• **TASK REQUIREMENTS**: Transcribe all records, preserving every character.

*** EXCERPTED DATA Section Begins ***

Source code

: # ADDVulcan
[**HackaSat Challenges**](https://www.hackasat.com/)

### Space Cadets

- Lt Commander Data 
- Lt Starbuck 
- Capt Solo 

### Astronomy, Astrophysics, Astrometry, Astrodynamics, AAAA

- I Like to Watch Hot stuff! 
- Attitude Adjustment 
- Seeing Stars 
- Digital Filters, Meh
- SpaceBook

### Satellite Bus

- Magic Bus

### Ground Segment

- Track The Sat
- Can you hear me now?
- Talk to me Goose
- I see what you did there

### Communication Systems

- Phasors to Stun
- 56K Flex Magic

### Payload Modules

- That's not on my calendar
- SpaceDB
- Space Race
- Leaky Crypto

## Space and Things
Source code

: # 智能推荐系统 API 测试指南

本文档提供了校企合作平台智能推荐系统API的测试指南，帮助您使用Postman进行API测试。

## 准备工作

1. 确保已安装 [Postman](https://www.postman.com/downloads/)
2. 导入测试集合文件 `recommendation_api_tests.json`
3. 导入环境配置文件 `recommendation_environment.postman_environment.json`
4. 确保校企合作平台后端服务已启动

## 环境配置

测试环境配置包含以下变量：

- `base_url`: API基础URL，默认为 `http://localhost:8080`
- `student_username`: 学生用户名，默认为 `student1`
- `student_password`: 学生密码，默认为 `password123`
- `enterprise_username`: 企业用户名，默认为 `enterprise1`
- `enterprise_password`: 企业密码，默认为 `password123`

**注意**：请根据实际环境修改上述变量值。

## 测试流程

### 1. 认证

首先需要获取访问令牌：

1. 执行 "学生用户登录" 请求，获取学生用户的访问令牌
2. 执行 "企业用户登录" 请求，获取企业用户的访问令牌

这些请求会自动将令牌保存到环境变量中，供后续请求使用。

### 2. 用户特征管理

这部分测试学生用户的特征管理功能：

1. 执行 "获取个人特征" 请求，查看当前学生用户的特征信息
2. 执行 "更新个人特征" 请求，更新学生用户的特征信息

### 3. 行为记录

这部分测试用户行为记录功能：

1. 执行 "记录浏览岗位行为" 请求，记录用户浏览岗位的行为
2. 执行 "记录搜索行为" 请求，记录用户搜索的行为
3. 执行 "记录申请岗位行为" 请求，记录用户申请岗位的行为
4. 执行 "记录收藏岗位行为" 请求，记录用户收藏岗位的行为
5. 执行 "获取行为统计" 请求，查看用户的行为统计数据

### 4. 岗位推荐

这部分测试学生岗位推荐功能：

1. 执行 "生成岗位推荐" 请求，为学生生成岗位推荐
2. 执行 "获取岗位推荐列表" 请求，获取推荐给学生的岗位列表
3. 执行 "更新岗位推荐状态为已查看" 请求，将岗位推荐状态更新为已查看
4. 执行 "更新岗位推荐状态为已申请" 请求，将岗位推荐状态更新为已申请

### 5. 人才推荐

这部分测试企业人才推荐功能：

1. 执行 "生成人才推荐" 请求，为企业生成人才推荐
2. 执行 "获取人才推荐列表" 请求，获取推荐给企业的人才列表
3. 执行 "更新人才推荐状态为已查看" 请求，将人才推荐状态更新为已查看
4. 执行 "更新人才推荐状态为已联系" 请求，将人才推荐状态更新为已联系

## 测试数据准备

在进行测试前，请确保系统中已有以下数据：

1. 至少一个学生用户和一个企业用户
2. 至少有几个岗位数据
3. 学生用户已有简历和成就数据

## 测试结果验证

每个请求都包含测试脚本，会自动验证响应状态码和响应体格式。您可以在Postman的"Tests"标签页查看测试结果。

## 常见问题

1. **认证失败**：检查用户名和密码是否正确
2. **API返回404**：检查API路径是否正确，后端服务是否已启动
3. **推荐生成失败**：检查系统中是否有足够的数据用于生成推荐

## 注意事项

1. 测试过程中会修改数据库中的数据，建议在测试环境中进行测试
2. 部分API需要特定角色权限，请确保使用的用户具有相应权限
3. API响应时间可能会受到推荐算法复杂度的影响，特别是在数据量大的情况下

*** EXCERPTED DATA Section Ends ***

• **SOLUTION TO THIS EXERCISE**:
Source code

: # ADDVulcan
[**HackaSat Challenges**](https://www.hackasat.com/)

### Space Cadets

- Lt Commander Data 
- Lt Starbuck 
- Capt Solo 

### Astronomy, Astrophysics, Astrometry, Astrodynamics, AAAA

- I Like to Watch Hot stuff! 
- Attitude Adjustment 
- Seeing Stars 
- Digital Filters, Meh
- SpaceBook

### Satellite Bus

- Magic Bus

### Ground Segment

- Track The Sat
- Can you hear me now?
- Talk to me Goose
- I see what you did there

### Communication Systems

- Phasors to Stun
- 56K Flex Magic

### Payload Modules

- That's not on my calendar
- SpaceDB
- Space Race
- Leaky Crypto

## Space and Things
Source code

: # 智能推荐系统 API 测试指南

本文档提供了校企合作平台智能推荐系统API的测试指南，帮助您使用Postman进行API测试。

## 准备工作

1. 确保已安装 [Postman](https://www.postman.com/downloads/)
2. 导入测试集合文件 `recommendation_api_tests.json`
3. 导入环境配置文件 `recommendation_environment.postman_environment.json`
4. 确保校企合作平台后端服务已启动

## 环境配置

测试环境配置包含以下变量：

- `base_url`: API基础URL，默认为 `http://localhost:8080`
- `student_username`: 学生用户名，默认为 `student1`
- `student_password`: 学生密码，默认为 `password123`
- `enterprise_username`: 企业用户名，默认为 `enterprise1`
- `enterprise_password`: 企业密码，默认为 `password123`

**注意**：请根据实际环境修改上述变量值。

## 测试流程

### 1. 认证

首先需要获取访问令牌：

1. 执行 "学生用户登录" 请求，获取学生用户的访问令牌
2. 执行 "企业用户登录" 请求，获取企业用户的访问令牌

这些请求会自动将令牌保存到环境变量中，供后续请求使用。

### 2. 用户特征管理

这部分测试学生用户的特征管理功能：

1. 执行 "获取个人特征" 请求，查看当前学生用户的特征信息
2. 执行 "更新个人特征" 请求，更新学生用户的特征信息

### 3. 行为记录

这部分测试用户行为记录功能：

1. 执行 "记录浏览岗位行为" 请求，记录用户浏览岗位的行为
2. 执行 "记录搜索行为" 请求，记录用户搜索的行为
3. 执行 "记录申请岗位行为" 请求，记录用户申请岗位的行为
4. 执行 "记录收藏岗位行为" 请求，记录用户收藏岗位的行为
5. 执行 "获取行为统计" 请求，查看用户的行为统计数据

### 4. 岗位推荐

这部分测试学生岗位推荐功能：

1. 执行 "生成岗位推荐" 请求，为学生生成岗位推荐
2. 执行 "获取岗位推荐列表" 请求，获取推荐给学生的岗位列表
3. 执行 "更新岗位推荐状态为已查看" 请求，将岗位推荐状态更新为已查看
4. 执行 "更新岗位推荐状态为已申请" 请求，将岗位推荐状态更新为已申请

### 5. 人才推荐

这部分测试企业人才推荐功能：

1. 执行 "生成人才推荐" 请求，为企业生成人才推荐
2. 执行 "获取人才推荐列表" 请求，获取推荐给企业的人才列表
3. 执行 "更新人才推荐状态为已查看" 请求，将人才推荐状态更新为已查看
4. 执行 "更新人才推荐状态为已联系" 请求，将人才推荐状态更新为已联系

## 测试数据准备

在进行测试前，请确保系统中已有以下数据：

1. 至少一个学生用户和一个企业用户
2. 至少有几个岗位数据
3. 学生用户已有简历和成就数据

## 测试结果验证

每个请求都包含测试脚本，会自动验证响应状态码和响应体格式。您可以在Postman的"Tests"标签页查看测试结果。

## 常见问题

1. **认证失败**：检查用户名和密码是否正确
2. **API返回404**：检查API路径是否正确，后端服务是否已启动
3. **推荐生成失败**：检查系统中是否有足够的数据用于生成推荐

## 注意事项

1. 测试过程中会修改数据库中的数据，建议在测试环境中进行测试
2. 部分API需要特定角色权限，请确保使用的用户具有相应权限
3. API响应时间可能会受到推荐算法复杂度的影响，特别是在数据量大的情况下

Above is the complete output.